━━━ Material provided

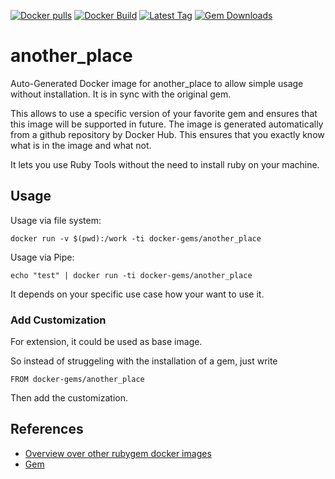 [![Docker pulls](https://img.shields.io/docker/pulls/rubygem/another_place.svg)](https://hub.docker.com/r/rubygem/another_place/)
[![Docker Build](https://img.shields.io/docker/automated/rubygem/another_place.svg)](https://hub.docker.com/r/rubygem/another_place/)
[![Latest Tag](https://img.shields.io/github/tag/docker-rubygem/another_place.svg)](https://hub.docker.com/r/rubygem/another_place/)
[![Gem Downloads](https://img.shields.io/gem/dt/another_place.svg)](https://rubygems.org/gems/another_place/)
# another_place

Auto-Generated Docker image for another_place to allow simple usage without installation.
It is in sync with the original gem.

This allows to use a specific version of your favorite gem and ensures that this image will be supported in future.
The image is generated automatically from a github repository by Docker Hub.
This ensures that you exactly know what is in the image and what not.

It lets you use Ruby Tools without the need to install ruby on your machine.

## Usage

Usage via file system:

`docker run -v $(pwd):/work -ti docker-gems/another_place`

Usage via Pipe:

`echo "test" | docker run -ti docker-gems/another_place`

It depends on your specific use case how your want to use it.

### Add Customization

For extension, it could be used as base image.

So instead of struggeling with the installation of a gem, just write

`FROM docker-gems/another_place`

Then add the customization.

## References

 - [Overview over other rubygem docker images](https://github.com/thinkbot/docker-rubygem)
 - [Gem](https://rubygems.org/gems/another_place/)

━━━━━━

Task to complete:
Write the "It lets you" line and all later lines exactly. Stop at the end of the data.

Task output:
It lets you use Ruby Tools without the need to install ruby on your machine.

## Usage

Usage via file system:

`docker run -v $(pwd):/work -ti docker-gems/another_place`

Usage via Pipe:

`echo "test" | docker run -ti docker-gems/another_place`

It depends on your specific use case how your want to use it.

### Add Customization

For extension, it could be used as base image.

So instead of struggeling with the installation of a gem, just write

`FROM docker-gems/another_place`

Then add the customization.

## References

 - [Overview over other rubygem docker images](https://github.com/thinkbot/docker-rubygem)
 - [Gem](https://rubygems.org/gems/another_place/)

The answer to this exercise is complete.